Preconceito racial?

Por: Renata de Albuquerque*

 

O dia 20 de novembro foi escolhido como o Dia Nacional da Consciência Negra em 2003. A data lembra a morte de Zumbi, líder do Quilombo dos Palmares, que aconteceu em 1695. Há quem diga que lembrar a data com um feriado não é necessário,  já que o Brasil é um país de mestiços e que a escravidão acabou há muito tempo. Mas será que não há mesmo racismo no país que foi o último de seu continente a abolir a escravidão, em 1888?

O preconceito no Brasil é tão forte que até mesmo Machado de Assis foi vitimado por ele. O escritor carioca, que fundou a Academia Brasileira de Letras e é considerado um dos mais importantes autores brasileiros, passou por um processo de  “embranquecimento”.

No início do século XX – Machado morreu em 1908 – ainda era vigente o pensamento segundo o qual os negros não eram capacitados para o trabalho intelectual. Machado de Assis, filho de um pintor de paredes e de uma lavadeira de origem portuguesa, era descendente de escravos alforriados. Mas, para torná-lo um exemplo, um modelo brasileiro, foi preciso “branqueá-lo”.

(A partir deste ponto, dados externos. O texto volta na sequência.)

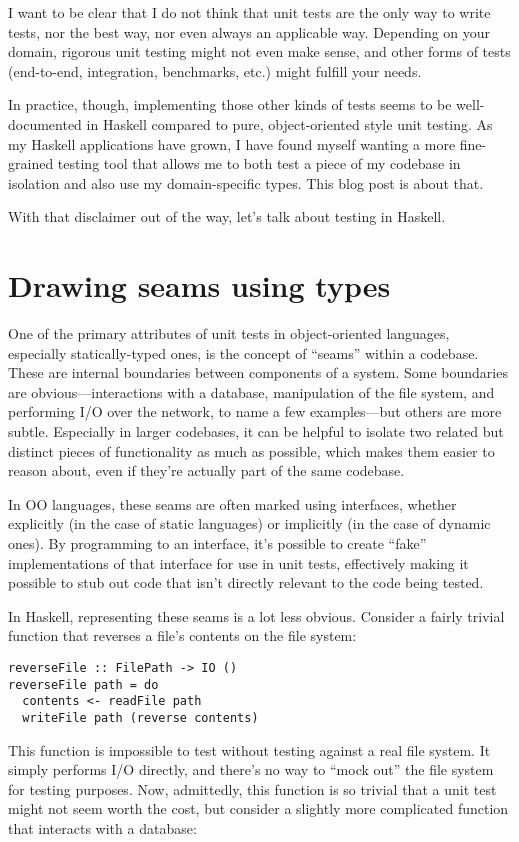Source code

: I want to be clear that I do not think that unit tests are the only way
to write tests, nor the best way, nor even always an applicable way.
Depending on your domain, rigorous unit testing might not even make
sense, and other forms of tests (end-to-end, integration, benchmarks,
etc.) might fulfill your needs.

In practice, though, implementing those other kinds of tests seems to be
well-documented in Haskell compared to pure, object-oriented style unit
testing. As my Haskell applications have grown, I have found myself
wanting a more fine-grained testing tool that allows me to both test a
piece of my codebase in isolation and also use my domain-specific types.
This blog post is about that.

With that disclaimer out of the way, let's talk about testing in
Haskell.

\hypertarget{drawing-seams-using-types}{%
\section{Drawing seams using types}
\label{drawing-seams-using-types}}

One of the primary attributes of unit tests in object-oriented
languages, especially statically-typed ones, is the concept of ``seams''
within a codebase. These are internal boundaries between components of a
system. Some boundaries are obvious---interactions with a database,
manipulation of the file system, and performing I/O over the network, to
name a few examples---but others are more subtle. Especially in larger
codebases, it can be helpful to isolate two related but distinct pieces
of functionality as much as possible, which makes them easier to reason
about, even if they're actually part of the same codebase.

In OO languages, these seams are often marked using interfaces, whether
explicitly (in the case of static languages) or implicitly (in the case
of dynamic ones). By programming to an interface, it's possible to
create ``fake'' implementations of that interface for use in unit tests,
effectively making it possible to stub out code that isn't directly
relevant to the code being tested.

In Haskell, representing these seams is a lot less obvious. Consider a
fairly trivial function that reverses a file's contents on the file
system:

\begin{verbatim}
reverseFile :: FilePath -> IO ()
reverseFile path = do
  contents <- readFile path
  writeFile path (reverse contents)
\end{verbatim}
This function is impossible to test without testing against a real file
system. It simply performs I/O directly, and there's no way to ``mock
out'' the file system for testing purposes. Now, admittedly, this
function is so trivial that a unit test might not seem worth the cost,
but consider a slightly more complicated function that interacts with a
database:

Machado de Assis por volta dos 25 anos

Machado de Assis por volta dos 25 anos

A "foto oficial" de Machado de Assis

A “foto oficial” de Machado de Assis

 

 

 

 

 

 

 

 

 

 

Até mesmo o atestado de óbito do escritor carioca afirma que ele era branco, ainda que sua máscara mortuária ateste o contrário. A foto “oficial” de Machado ameniza os traços africanos que ele pudesse vir a ter. Uma depuração que foi possível graças a uma prática comum de então: a reaplicação de produtos químicos para reavivar os traços das imagens. O cabelo alisado e esbranquiçado, a pele clareada; o nariz mais afilado; os lábios escondidos por barba e bigode, para parecerem mais finos na foto de perfil.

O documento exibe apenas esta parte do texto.